##### THE DATA

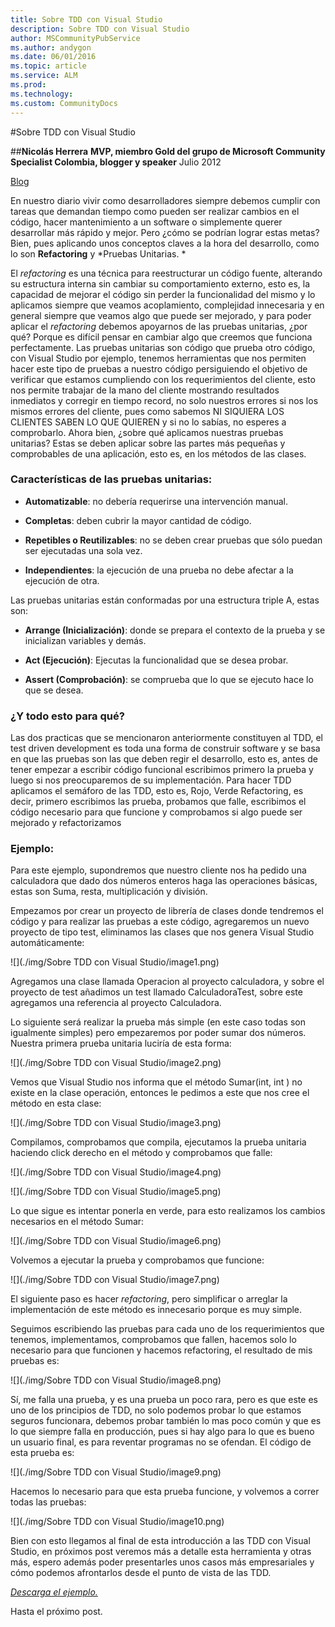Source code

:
 ```yaml
---
title: Sobre TDD con Visual Studio
description: Sobre TDD con Visual Studio
author: MSCommunityPubService
ms.author: andygon
ms.date: 06/01/2016
ms.topic: article
ms.service: ALM
ms.prod: 
ms.technology:
ms.custom: CommunityDocs
---
```


#Sobre TDD con Visual Studio

##**Nicolás Herrera**
**MVP, miembro Gold del grupo de Microsoft Community Specialist Colombia, blogger y speaker**
Julio 2012   

[Blog](http://nicolocodev.wordpress.com/)


En nuestro diario vivir como desarrolladores siempre debemos cumplir con
tareas que demandan tiempo como pueden ser realizar cambios en el
código, hacer mantenimiento a un software o simplemente querer
desarrollar más rápido y mejor. Pero ¿cómo se podrían lograr estas
metas? Bien, pues aplicando unos conceptos claves a la hora del
desarrollo, como lo son **Refactoring** y *Pruebas Unitarias. *

El *refactoring* es una técnica para reestructurar un código fuente,
alterando su estructura interna sin cambiar su comportamiento externo,
esto es, la capacidad de mejorar el código sin perder la funcionalidad
del mismo y lo aplicamos siempre que veamos acoplamiento, complejidad
innecesaria y en general siempre que veamos algo que puede ser mejorado,
y para poder aplicar el *refactoring* debemos apoyarnos de las pruebas
unitarias, ¿por qué? Porque es difícil pensar en cambiar algo que
creemos que funciona perfectamente. Las pruebas unitarias son código que
prueba otro código, con Visual Studio por ejemplo, tenemos herramientas
que nos permiten hacer este tipo de pruebas a nuestro código
persiguiendo el objetivo de verificar que estamos cumpliendo con los
requerimientos del cliente, esto nos permite trabajar de la mano del
cliente mostrando resultados inmediatos y corregir en tiempo record, no
solo nuestros errores si nos los mismos errores del cliente, pues como
sabemos NI SIQUIERA LOS CLIENTES SABEN LO QUE QUIEREN y si no lo sabías,
no esperes a comprobarlo. Ahora bien, ¿sobre qué aplicamos nuestras
pruebas unitarias? Estas se deben aplicar sobre las partes más pequeñas
y comprobables de una aplicación, esto es, en los métodos de las clases.

### Características de las pruebas unitarias:

- **Automatizable**: no debería requerirse una intervención manual.

-    **Completas**: deben cubrir la mayor cantidad de código.

-    **Repetibles o Reutilizables**: no se deben crear pruebas que sólo
    puedan ser ejecutadas una sola vez.

-    **Independientes**: la ejecución de una prueba no debe afectar a la
    ejecución de otra.

Las pruebas unitarias están conformadas por una estructura triple A, estas son:

- **Arrange (Inicialización)**: donde se prepara el contexto de la
    prueba y se inicializan variables y demás.

-    **Act (Ejecución)**: Ejecutas la funcionalidad que se desea probar.

-    **Assert (Comprobación)**: se comprueba que lo que se ejecuto hace
    lo que se desea.

### ¿Y todo esto para qué?

Las dos practicas que se mencionaron anteriormente constituyen al TDD,
el test driven development es toda una forma de construir software y se
basa en que las pruebas son las que deben regir el desarrollo, esto es,
antes de tener empezar a escribir código funcional escribimos primero la
prueba y luego si nos preocuparemos de su implementación. Para hacer TDD
aplicamos el semáforo de las TDD, esto es, Rojo, Verde Refactoring, es
decir, primero escribimos las prueba, probamos que falle, escribimos el
código necesario para que funcione y comprobamos si algo puede ser
mejorado y refactorizamos

### Ejemplo:

Para este ejemplo, supondremos que nuestro cliente nos ha pedido una
calculadora que dado dos números enteros haga las operaciones básicas,
estas son Suma, resta, multiplicación y división.

Empezamos por crear un proyecto de librería de clases donde tendremos el
código y para realizar las pruebas a este código, agregaremos un nuevo
proyecto de tipo test, eliminamos las clases que nos genera Visual
Studio automáticamente:

![](./img/Sobre TDD con Visual Studio/image1.png)

Agregamos una clase llamada Operacion al proyecto calculadora, y sobre
el proyecto de test añadimos un test llamado CalculadoraTest, sobre este
agregamos una referencia al proyecto Calculadora.

Lo siguiente será realizar la prueba más simple (en este caso todas son
igualmente simples) pero empezaremos por poder sumar dos números.
Nuestra primera prueba unitaria luciría de esta forma:

![](./img/Sobre TDD con Visual Studio/image2.png)

Vemos que Visual Studio nos informa que el método Sumar(int, int ) no
existe en la clase operación, entonces le pedimos a este que nos cree el
método en esta clase:

![](./img/Sobre TDD con Visual Studio/image3.png)

Compilamos, comprobamos que compila, ejecutamos la prueba unitaria
haciendo click derecho en el método y comprobamos que falle:

![](./img/Sobre TDD con Visual Studio/image4.png)

![](./img/Sobre TDD con Visual Studio/image5.png)

Lo que sigue es intentar ponerla en verde, para esto realizamos los
cambios necesarios en el método Sumar:

![](./img/Sobre TDD con Visual Studio/image6.png)

Volvemos a ejecutar la prueba y comprobamos que funcione:

![](./img/Sobre TDD con Visual Studio/image7.png)

El siguiente paso es hacer *refactoring*, pero simplificar o arreglar la
implementación de este método es innecesario porque es muy simple.

Seguimos escribiendo las pruebas para cada uno de los requerimientos que
tenemos, implementamos, comprobamos que fallen, hacemos solo lo
necesario para que funcionen y hacemos refactoring, el resultado de mis
pruebas es:

![](./img/Sobre TDD con Visual Studio/image8.png)

Sí, me falla una prueba, y es una prueba un poco rara, pero es que este
es uno de los principios de TDD, no solo podemos probar lo que estamos
seguros funcionara, debemos probar también lo mas poco común y que es lo
que siempre falla en producción, pues si hay algo para lo que es bueno
un usuario final, es para reventar programas no se ofendan. El código de
esta prueba es:

![](./img/Sobre TDD con Visual Studio/image9.png)

Hacemos lo necesario para que esta prueba funcione, y volvemos a correr
todas las pruebas:

![](./img/Sobre TDD con Visual Studio/image10.png)

Bien con esto llegamos al final de esta introducción a las TDD con
Visual Studio, en próximos post veremos más a detalle esta herramienta y
otras más, espero además poder presentarles unos casos más empresariales
y cómo podemos afrontarlos desde el punto de vista de las TDD.

[*Descarga el
ejemplo.*](https://skydrive.live.com/redir.aspx?cid=73aa1b824471902b&resid=73AA1B824471902B!573&parid=73AA1B824471902B!372)

Hasta el próximo post.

##########

• [INSTRUCTIONS TO FOLLOW] Report how many lines in the records hold the word "siguiente", giving the number and nothing else.

• [TASK OUTPUT] 2